One place that didn't want to be discovered was The Embers, a depressing and frightening dive bar at 627 Irving, between 7th and 8th. The Embers was a small dark room with the usual dive bar accoutrements, like old guys chainsmoking in front of Bud bottles and a surly (at least that's how I remember him) bartender. You can still get all that stuff today if you know where to look. But the Embers had one terrifying feature that other dive bars lacked: the walls were covered in pictures of CLOWNS. AAAHHHHHHHHHHHHHH!!!!
It's surprisingly difficult to find pictures of this haunting decor online. Of course I was young and stupid and it never occurred to me to take pictures. Back then, taking pictures required carrying a camera around with you, so it wasn't as convenient. Also, parking was easier. Anyway. Luckily, I found some pics on Snapcity.com, and hopefully the owner of Snapcity.com doesn't get mad at me for using them here.
You can get kind of a sense of what was going on from these pictures, but it doesn't really convey the full horror of walls covered in clown pictures. It was really something.

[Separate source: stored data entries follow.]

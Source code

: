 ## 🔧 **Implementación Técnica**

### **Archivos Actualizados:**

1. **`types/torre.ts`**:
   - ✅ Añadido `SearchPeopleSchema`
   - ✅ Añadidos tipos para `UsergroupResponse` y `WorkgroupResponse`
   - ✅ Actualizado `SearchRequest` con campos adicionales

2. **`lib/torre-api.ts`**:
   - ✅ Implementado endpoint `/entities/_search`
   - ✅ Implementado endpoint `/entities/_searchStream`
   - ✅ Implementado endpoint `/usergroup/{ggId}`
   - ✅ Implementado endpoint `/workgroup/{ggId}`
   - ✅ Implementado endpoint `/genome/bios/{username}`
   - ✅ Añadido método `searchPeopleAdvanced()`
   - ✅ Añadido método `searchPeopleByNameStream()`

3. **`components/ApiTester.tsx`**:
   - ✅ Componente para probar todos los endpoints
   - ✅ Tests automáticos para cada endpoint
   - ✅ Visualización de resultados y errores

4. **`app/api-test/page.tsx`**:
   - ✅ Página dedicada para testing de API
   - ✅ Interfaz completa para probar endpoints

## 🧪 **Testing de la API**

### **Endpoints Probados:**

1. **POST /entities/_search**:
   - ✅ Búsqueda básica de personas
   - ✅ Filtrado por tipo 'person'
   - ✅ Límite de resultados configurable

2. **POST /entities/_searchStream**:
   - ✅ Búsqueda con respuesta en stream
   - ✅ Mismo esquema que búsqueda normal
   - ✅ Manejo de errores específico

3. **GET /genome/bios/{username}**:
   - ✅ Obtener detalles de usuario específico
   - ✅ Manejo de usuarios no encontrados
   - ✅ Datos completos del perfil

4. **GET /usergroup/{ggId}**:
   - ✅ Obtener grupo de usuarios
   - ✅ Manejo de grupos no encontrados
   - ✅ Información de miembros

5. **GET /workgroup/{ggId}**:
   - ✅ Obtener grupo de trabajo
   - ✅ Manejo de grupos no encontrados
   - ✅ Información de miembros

Jack Boulware wrote a great piece on the bar for SF Weekly:
Neither clowns nor smokes have ruined business for the Embers, which Jack has operated since 1969 at its present Irving Street location, and run in other Geary Boulevard incarnations since 1955. The clown motif began with Jack's wife, who installed four clown pictures originally to fill up a blank wall of the joint. Customers latched onto the idea and kept bringing in more and more clown artifacts, many from all over the world, until today the bar is literally packed with clown images.
"Some girl brought me in one last week," says Jack, a spry 70-year-old in blue striped sport shirt and khakis.

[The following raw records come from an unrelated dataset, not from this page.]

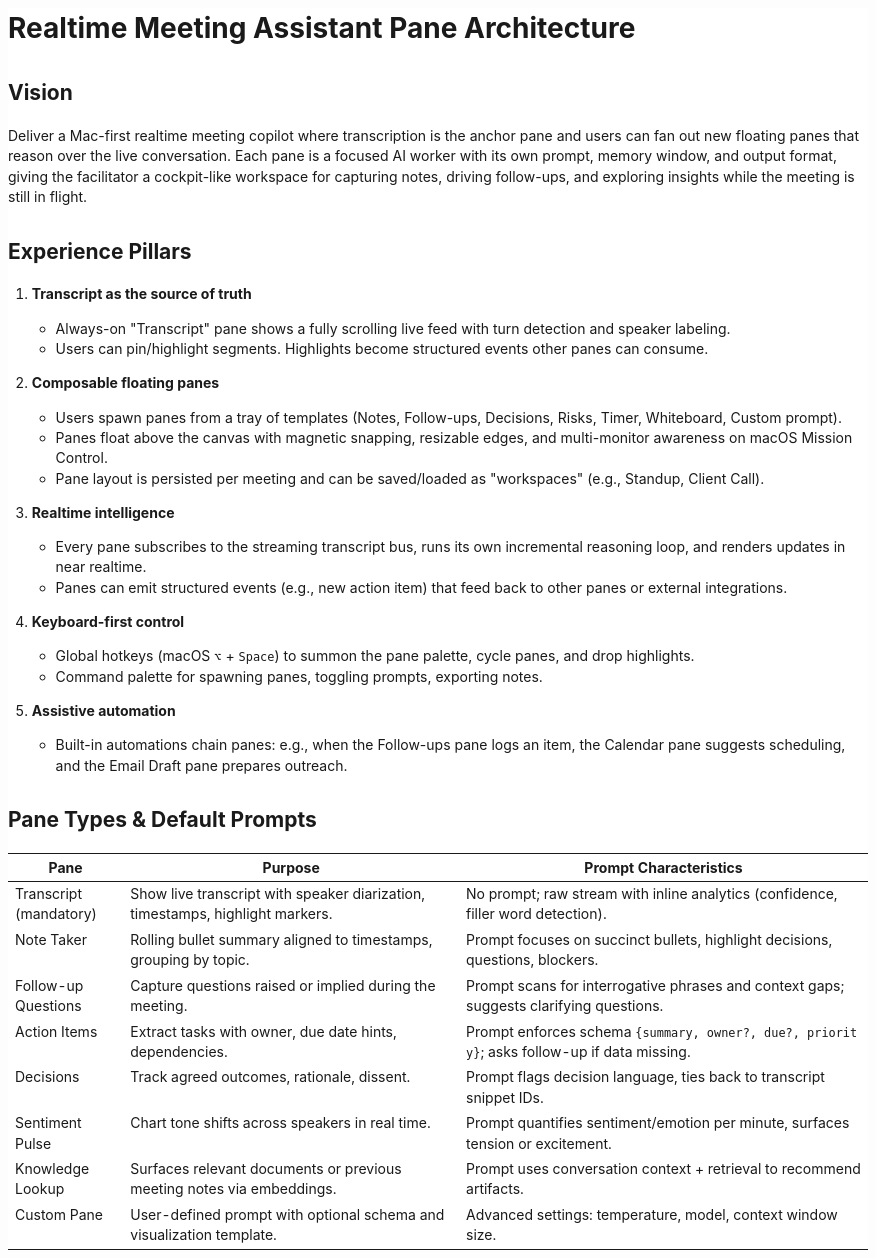 # Realtime Meeting Assistant Pane Architecture

## Vision

Deliver a Mac-first realtime meeting copilot where transcription is the anchor pane and users can fan out new floating panes that reason over the live conversation. Each pane is a focused AI worker with its own prompt, memory window, and output format, giving the facilitator a cockpit-like workspace for capturing notes, driving follow-ups, and exploring insights while the meeting is still in flight.

## Experience Pillars

1. **Transcript as the source of truth**
   - Always-on "Transcript" pane shows a fully scrolling live feed with turn detection and speaker labeling.
   - Users can pin/highlight segments. Highlights become structured events other panes can consume.

2. **Composable floating panes**
   - Users spawn panes from a tray of templates (Notes, Follow-ups, Decisions, Risks, Timer, Whiteboard, Custom prompt).
   - Panes float above the canvas with magnetic snapping, resizable edges, and multi-monitor awareness on macOS Mission Control.
   - Pane layout is persisted per meeting and can be saved/loaded as "workspaces" (e.g., Standup, Client Call).

3. **Realtime intelligence**
   - Every pane subscribes to the streaming transcript bus, runs its own incremental reasoning loop, and renders updates in near realtime.
   - Panes can emit structured events (e.g., new action item) that feed back to other panes or external integrations.

4. **Keyboard-first control**
   - Global hotkeys (macOS `⌥` + `Space`) to summon the pane palette, cycle panes, and drop highlights.
   - Command palette for spawning panes, toggling prompts, exporting notes.

5. **Assistive automation**
   - Built-in automations chain panes: e.g., when the Follow-ups pane logs an item, the Calendar pane suggests scheduling, and the Email Draft pane prepares outreach.

## Pane Types & Default Prompts

| Pane | Purpose | Prompt Characteristics |
|------|---------|------------------------|
| Transcript (mandatory) | Show live transcript with speaker diarization, timestamps, highlight markers. | No prompt; raw stream with inline analytics (confidence, filler word detection). |
| Note Taker | Rolling bullet summary aligned to timestamps, grouping by topic. | Prompt focuses on succinct bullets, highlight decisions, questions, blockers. |
| Follow-up Questions | Capture questions raised or implied during the meeting. | Prompt scans for interrogative phrases and context gaps; suggests clarifying questions. |
| Action Items | Extract tasks with owner, due date hints, dependencies. | Prompt enforces schema `{summary, owner?, due?, priority}`; asks follow-up if data missing. |
| Decisions | Track agreed outcomes, rationale, dissent. | Prompt flags decision language, ties back to transcript snippet IDs. |
| Sentiment Pulse | Chart tone shifts across speakers in real time. | Prompt quantifies sentiment/emotion per minute, surfaces tension or excitement. |
| Knowledge Lookup | Surfaces relevant documents or previous meeting notes via embeddings. | Prompt uses conversation context + retrieval to recommend artifacts. |
| Custom Pane | User-defined prompt with optional schema and visualization template. | Advanced settings: temperature, model, context window size. |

The Embers sadly passed in 1996. Now it's Pluto's, some kind of faux health food place I think? I went there once and couldn't figure it out.
3 comments:
Pluto's is a chain of sorts that has hopelessly outdated decor and you have to tell the poor guy behind the counter every ingredient in your meal and they make it for you. It's actually pretty good and some people are loyal to it, but I never go there and I literally live around the corner from it. I'd much rather have had the Embers than this bland, sterile thing in its place. But never fear - I'm sure it will soon become a tea shop, or a bakery, or an ice cream shoppe as part of the renaming of the Inner Sunset the Westside Treat District.
As long as Yellow Submarine stands, I'm okay.
Not a fan of Pluto's.
We would use another good neighborhood watering hole in the Sunset, but it would suit me just fine if it were to settle in somewhere between 25th Ave and Sunset Blvd.
I moved here a few years too late to have seen Embers.